A 700-metre-long stretch of a dual carriageway road lies abandoned in the town of ’s-Hertogenbosch. A long time ago this used to be the main route to Nijmegen (via Hintham). The asphalt is starting to crack but the lines and arrows on the surface have never been removed. The road hasn’t been used since 2001, at least not by motor traffic. The cycleway next to it was upgraded and its smooth red asphalt is used by many school children on their bicycles. What is the story here?
The road and the houses next to it were constructed immediately after World War II. The road had been opened in 1946.
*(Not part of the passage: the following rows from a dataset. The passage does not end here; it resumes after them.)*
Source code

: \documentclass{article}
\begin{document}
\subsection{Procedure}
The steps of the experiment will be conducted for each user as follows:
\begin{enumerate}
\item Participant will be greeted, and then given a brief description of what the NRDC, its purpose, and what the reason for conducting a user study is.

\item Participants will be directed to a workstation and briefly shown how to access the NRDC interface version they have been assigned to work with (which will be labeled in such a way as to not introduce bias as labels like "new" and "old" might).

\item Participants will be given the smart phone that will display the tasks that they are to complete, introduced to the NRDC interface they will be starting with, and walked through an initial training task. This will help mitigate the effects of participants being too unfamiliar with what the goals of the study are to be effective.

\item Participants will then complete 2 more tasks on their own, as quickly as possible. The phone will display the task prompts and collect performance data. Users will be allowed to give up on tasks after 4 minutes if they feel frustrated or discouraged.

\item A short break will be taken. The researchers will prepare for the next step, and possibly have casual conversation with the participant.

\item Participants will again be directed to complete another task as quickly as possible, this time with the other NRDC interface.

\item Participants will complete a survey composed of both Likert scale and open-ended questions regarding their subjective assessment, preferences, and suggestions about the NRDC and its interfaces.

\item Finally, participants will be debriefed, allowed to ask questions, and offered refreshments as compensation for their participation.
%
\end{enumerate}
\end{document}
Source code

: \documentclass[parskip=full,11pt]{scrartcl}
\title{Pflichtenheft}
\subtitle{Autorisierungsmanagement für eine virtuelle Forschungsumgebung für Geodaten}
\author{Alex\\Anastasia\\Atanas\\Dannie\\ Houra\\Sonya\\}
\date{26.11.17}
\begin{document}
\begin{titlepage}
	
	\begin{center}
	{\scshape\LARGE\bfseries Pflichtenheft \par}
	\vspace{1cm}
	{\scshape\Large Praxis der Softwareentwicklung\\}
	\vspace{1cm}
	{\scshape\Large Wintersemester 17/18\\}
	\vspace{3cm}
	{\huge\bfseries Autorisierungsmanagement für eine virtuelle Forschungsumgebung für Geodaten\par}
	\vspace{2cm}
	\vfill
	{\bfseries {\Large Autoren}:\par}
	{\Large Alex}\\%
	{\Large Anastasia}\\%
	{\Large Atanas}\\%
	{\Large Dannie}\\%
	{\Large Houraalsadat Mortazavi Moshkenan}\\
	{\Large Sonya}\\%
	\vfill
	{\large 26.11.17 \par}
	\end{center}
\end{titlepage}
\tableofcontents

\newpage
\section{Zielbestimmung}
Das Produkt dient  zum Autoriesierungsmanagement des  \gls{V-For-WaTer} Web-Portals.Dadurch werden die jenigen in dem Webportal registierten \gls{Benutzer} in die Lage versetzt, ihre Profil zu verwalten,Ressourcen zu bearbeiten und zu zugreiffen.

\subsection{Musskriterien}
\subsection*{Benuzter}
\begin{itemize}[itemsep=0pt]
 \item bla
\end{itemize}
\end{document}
Immediately after World War II the city of ’s-Hertogenbosch built a new road to the east, to Nijmegen. The road was opened in 1946 and was a dual carriageway road at most places. It connected the town to the village of Hintham and from here it led to Rosmalen, Oss and further east. The main road was narrow in that village of Hintham. But in 1946 – before the construction of motorways – that was how main roads were designed and constructed. The motorways (freeways), that the Netherlands started to build later, went around towns and cities. But this road still connected directly to the village main street. It took until 2010 before the actual motorway from ’s-Hertogenbosch in the direction of Nijmegen was finished, but already in the 1990s the main flow of traffic was diverted from this road to the existing motorway (A2/A59) around ’s-Hertogenbosch. That made it possible to downgrade this former route and that is exactly what was done. A new bypass north of Hintham (that had become part of ’s-Hertogenbosch in 1996) was constructed around the turn of the century. The new road was never meant to carry the volumes of traffic that the old road had carried and it has therefore become “just” a 2-lane road; one traffic lane in each direction. Completely in line with the then new Sustainable Safety policies it was built away from where people live their lives. It has no other function than to get many vehicles from A to B fast. There is no parking, there are no end-destinations. The new road was opened in 2001, but how do you get people to use that new bypass, that is also 500 metres longer than the original road? The answer is simple: close the old route, at least partly. The 700-metre-long stretch of closed road then seemed forgotten. It was almost untouched ever since. The big trees lining that old road kept growing and have created a kind of eerie tunnel over the abandoned tarmac. There are still lines on the asphalt, some arrows to indicate turning lanes and there is even the word “BUS” at one location. Nobody really gets why nothing was ever done with this space. Especially the residents of the homes alongside the old road. Normally you would have a plan when you redesign something, for what to do with the old location, but in this case – even though the road is designated as “park” in the area’s current land use plan – nothing, absolutely nothing, was done in the first 14 years after this road was closed.